Assignment -
Here is a block of records. Copy every line in it that includes "ensemble".

Data supplied -
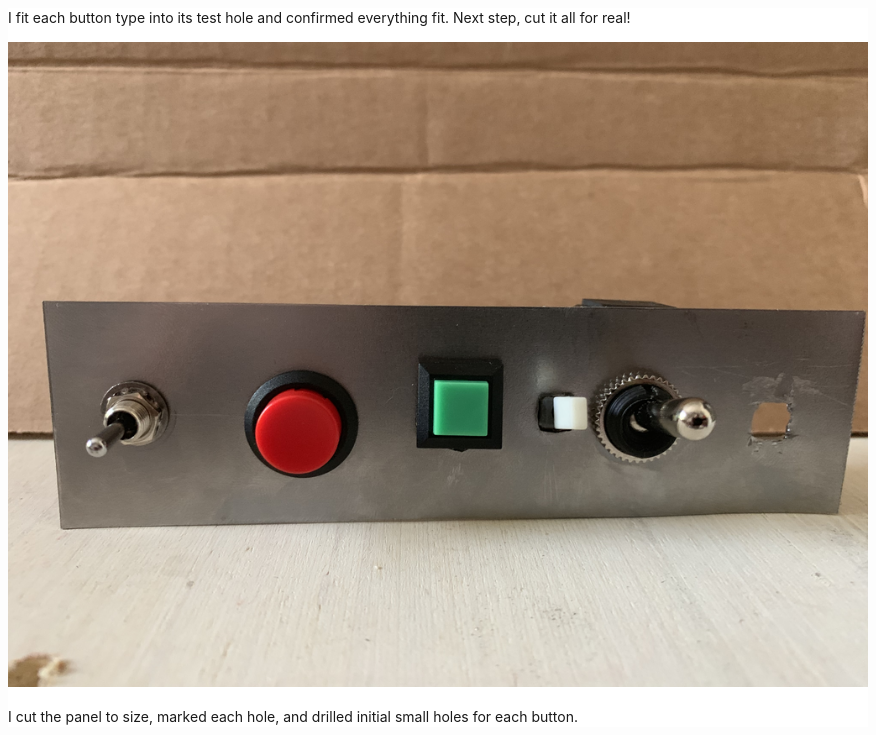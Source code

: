 I fit each button type into its test hole and confirmed everything fit. Next step, cut it all for real!

![Testfitting the buttons in the test piece](https://raw.githubusercontent.com/westonnovelli/project-actuator/master/images/test-piece-fitting.jpg)

I cut the panel to size, marked each hole, and drilled initial small holes for each button.
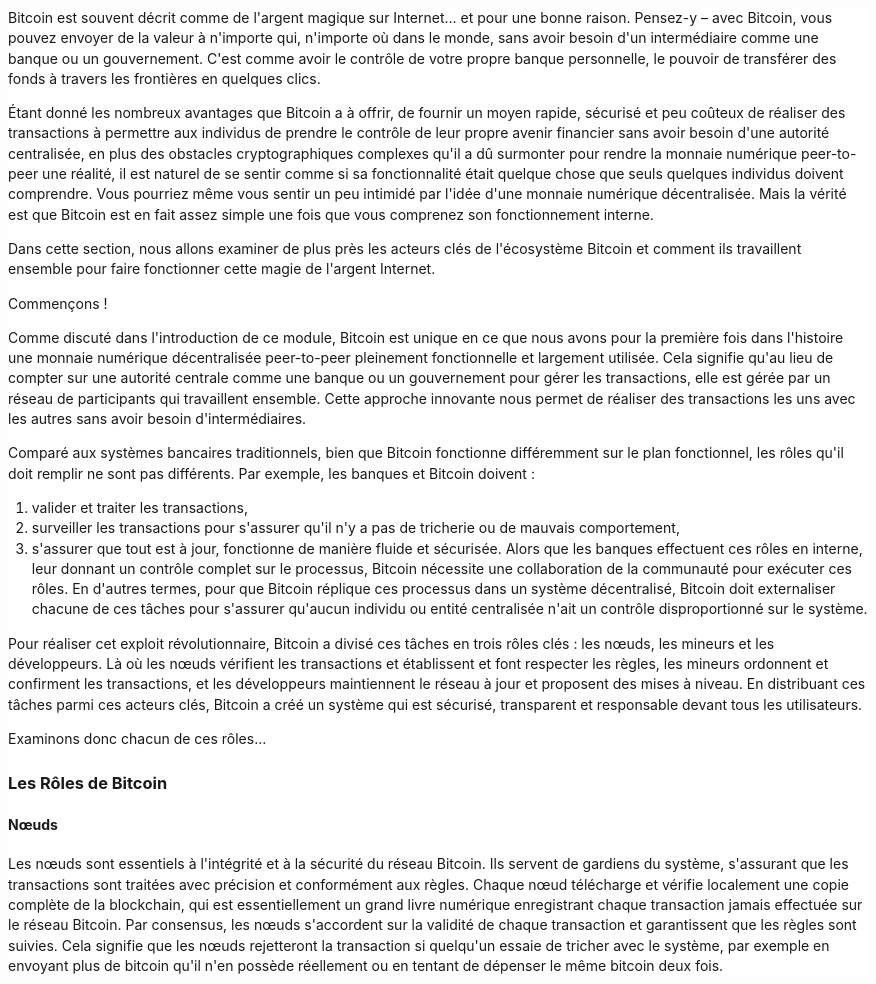 Bitcoin est souvent décrit comme de l'argent magique sur Internet... et pour une bonne raison. Pensez-y – avec Bitcoin, vous pouvez envoyer de la valeur à n'importe qui, n'importe où dans le monde, sans avoir besoin d'un intermédiaire comme une banque ou un gouvernement. C'est comme avoir le contrôle de votre propre banque personnelle, le pouvoir de transférer des fonds à travers les frontières en quelques clics.

Étant donné les nombreux avantages que Bitcoin a à offrir, de fournir un moyen rapide, sécurisé et peu coûteux de réaliser des transactions à permettre aux individus de prendre le contrôle de leur propre avenir financier sans avoir besoin d'une autorité centralisée, en plus des obstacles cryptographiques complexes qu'il a dû surmonter pour rendre la monnaie numérique peer-to-peer une réalité, il est naturel de se sentir comme si sa fonctionnalité était quelque chose que seuls quelques individus doivent comprendre. Vous pourriez même vous sentir un peu intimidé par l'idée d'une monnaie numérique décentralisée. Mais la vérité est que Bitcoin est en fait assez simple une fois que vous comprenez son fonctionnement interne.

Dans cette section, nous allons examiner de plus près les acteurs clés de l'écosystème Bitcoin et comment ils travaillent ensemble pour faire fonctionner cette magie de l'argent Internet.

Commençons !

Comme discuté dans l'introduction de ce module, Bitcoin est unique en ce que nous avons pour la première fois dans l'histoire une monnaie numérique décentralisée peer-to-peer pleinement fonctionnelle et largement utilisée. Cela signifie qu'au lieu de compter sur une autorité centrale comme une banque ou un gouvernement pour gérer les transactions, elle est gérée par un réseau de participants qui travaillent ensemble. Cette approche innovante nous permet de réaliser des transactions les uns avec les autres sans avoir besoin d'intermédiaires.

Comparé aux systèmes bancaires traditionnels, bien que Bitcoin fonctionne différemment sur le plan fonctionnel, les rôles qu'il doit remplir ne sont pas différents. Par exemple, les banques et Bitcoin doivent :

1. valider et traiter les transactions,
2. surveiller les transactions pour s'assurer qu'il n'y a pas de tricherie ou de mauvais comportement,
3. s'assurer que tout est à jour, fonctionne de manière fluide et sécurisée.
Alors que les banques effectuent ces rôles en interne, leur donnant un contrôle complet sur le processus, Bitcoin nécessite une collaboration de la communauté pour exécuter ces rôles. En d'autres termes, pour que Bitcoin réplique ces processus dans un système décentralisé, Bitcoin doit externaliser chacune de ces tâches pour s'assurer qu'aucun individu ou entité centralisée n'ait un contrôle disproportionné sur le système.

Pour réaliser cet exploit révolutionnaire, Bitcoin a divisé ces tâches en trois rôles clés : les nœuds, les mineurs et les développeurs. Là où les nœuds vérifient les transactions et établissent et font respecter les règles, les mineurs ordonnent et confirment les transactions, et les développeurs maintiennent le réseau à jour et proposent des mises à niveau. En distribuant ces tâches parmi ces acteurs clés, Bitcoin a créé un système qui est sécurisé, transparent et responsable devant tous les utilisateurs.

Examinons donc chacun de ces rôles…

### Les Rôles de Bitcoin

#### Nœuds

Les nœuds sont essentiels à l'intégrité et à la sécurité du réseau Bitcoin. Ils servent de gardiens du système, s'assurant que les transactions sont traitées avec précision et conformément aux règles. Chaque nœud télécharge et vérifie localement une copie complète de la blockchain, qui est essentiellement un grand livre numérique enregistrant chaque transaction jamais effectuée sur le réseau Bitcoin. Par consensus, les nœuds s'accordent sur la validité de chaque transaction et garantissent que les règles sont suivies. Cela signifie que les nœuds rejetteront la transaction si quelqu'un essaie de tricher avec le système, par exemple en envoyant plus de bitcoin qu'il n'en possède réellement ou en tentant de dépenser le même bitcoin deux fois.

Answer section -
Dans cette section, nous allons examiner de plus près les acteurs clés de l'écosystème Bitcoin et comment ils travaillent ensemble pour faire fonctionner cette magie de l'argent Internet.
Comme discuté dans l'introduction de ce module, Bitcoin est unique en ce que nous avons pour la première fois dans l'histoire une monnaie numérique décentralisée peer-to-peer pleinement fonctionnelle et largement utilisée. Cela signifie qu'au lieu de compter sur une autorité centrale comme une banque ou un gouvernement pour gérer les transactions, elle est gérée par un réseau de participants qui travaillent ensemble. Cette approche innovante nous permet de réaliser des transactions les uns avec les autres sans avoir besoin d'intermédiaires.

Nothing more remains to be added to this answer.